Segment Open

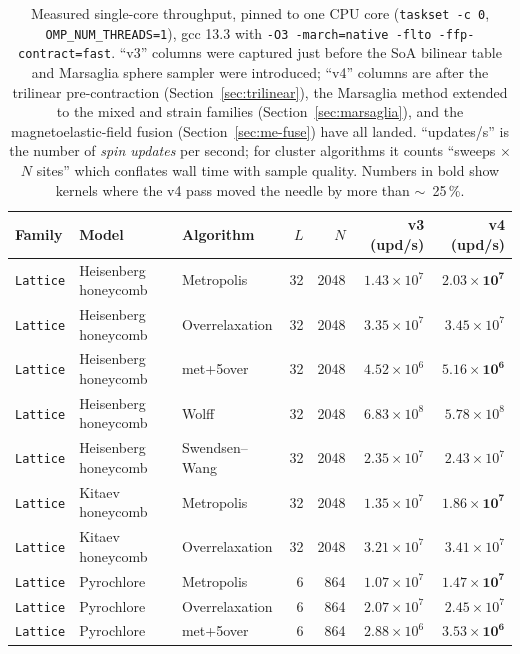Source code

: \documentclass[11pt,letterpaper]{article}
\begin{document}
\begin{table}[t]
\centering
\caption{Measured single-core throughput, pinned to one CPU core
(\texttt{taskset -c 0}, \texttt{OMP\_NUM\_THREADS=1}), gcc 13.3 with
\texttt{-O3 -march=native -flto -ffp-contract=fast}.  ``v3'' columns
were captured just before the SoA bilinear table and Marsaglia sphere
sampler were introduced; ``v4'' columns are after the trilinear
pre-contraction (Section~\ref{sec:trilinear}), the Marsaglia method
extended to the mixed and strain families (Section~\ref{sec:marsaglia}),
and the magnetoelastic-field fusion
(Section~\ref{sec:me-fuse}) have all landed.  ``updates/s'' is the
number of \emph{spin updates} per second; for cluster algorithms it
counts ``sweeps $\times$ $N$ sites'' which conflates wall time with
sample quality.  Numbers in bold show kernels where the v4 pass moved
the needle by more than $\sim$~25\,\%.}
\label{tab:bench}
\begin{tabular}{lllrrrr}
\toprule
Family & Model & Algorithm & $L$ & $N$ & v3 (upd/s) & v4 (upd/s) \\
\midrule
\texttt{Lattice} & Heisenberg honeycomb & Metropolis     & 32 & 2048  & $1.43{\times}10^{7}$ & $\mathbf{2.03{\times}10^{7}}$ \\
\texttt{Lattice} & Heisenberg honeycomb & Overrelaxation & 32 & 2048  & $3.35{\times}10^{7}$ & $3.45{\times}10^{7}$ \\
\texttt{Lattice} & Heisenberg honeycomb & met+5over      & 32 & 2048  & $4.52{\times}10^{6}$ & $\mathbf{5.16{\times}10^{6}}$ \\
\texttt{Lattice} & Heisenberg honeycomb & Wolff          & 32 & 2048  & $6.83{\times}10^{8}$ & $5.78{\times}10^{8}$ \\
\texttt{Lattice} & Heisenberg honeycomb & Swendsen--Wang & 32 & 2048  & $2.35{\times}10^{7}$ & $2.43{\times}10^{7}$ \\
\texttt{Lattice} & Kitaev honeycomb     & Metropolis     & 32 & 2048  & $1.35{\times}10^{7}$ & $\mathbf{1.86{\times}10^{7}}$ \\
\texttt{Lattice} & Kitaev honeycomb     & Overrelaxation & 32 & 2048  & $3.21{\times}10^{7}$ & $3.41{\times}10^{7}$ \\
\texttt{Lattice} & Pyrochlore           & Metropolis     & 6  & 864   & $1.07{\times}10^{7}$ & $\mathbf{1.47{\times}10^{7}}$ \\
\texttt{Lattice} & Pyrochlore           & Overrelaxation & 6  & 864   & $2.07{\times}10^{7}$ & $2.45{\times}10^{7}$ \\
\texttt{Lattice} & Pyrochlore           & met+5over      & 6  & 864   & $2.88{\times}10^{6}$ & $\mathbf{3.53{\times}10^{6}}$ \\

\end{tabular}
\end{table}
\end{document}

Segment Closed

What lines in the data include the string "mathbf"? Copy each one.

\texttt{Lattice} & Heisenberg honeycomb & Metropolis     & 32 & 2048  & $1.43{\times}10^{7}$ & $\mathbf{2.03{\times}10^{7}}$ \\
\texttt{Lattice} & Heisenberg honeycomb & met+5over      & 32 & 2048  & $4.52{\times}10^{6}$ & $\mathbf{5.16{\times}10^{6}}$ \\
\texttt{Lattice} & Kitaev honeycomb     & Metropolis     & 32 & 2048  & $1.35{\times}10^{7}$ & $\mathbf{1.86{\times}10^{7}}$ \\
\texttt{Lattice} & Pyrochlore           & Metropolis     & 6  & 864   & $1.07{\times}10^{7}$ & $\mathbf{1.47{\times}10^{7}}$ \\
\texttt{Lattice} & Pyrochlore           & met+5over      & 6  & 864   & $2.88{\times}10^{6}$ & $\mathbf{3.53{\times}10^{6}}$ \\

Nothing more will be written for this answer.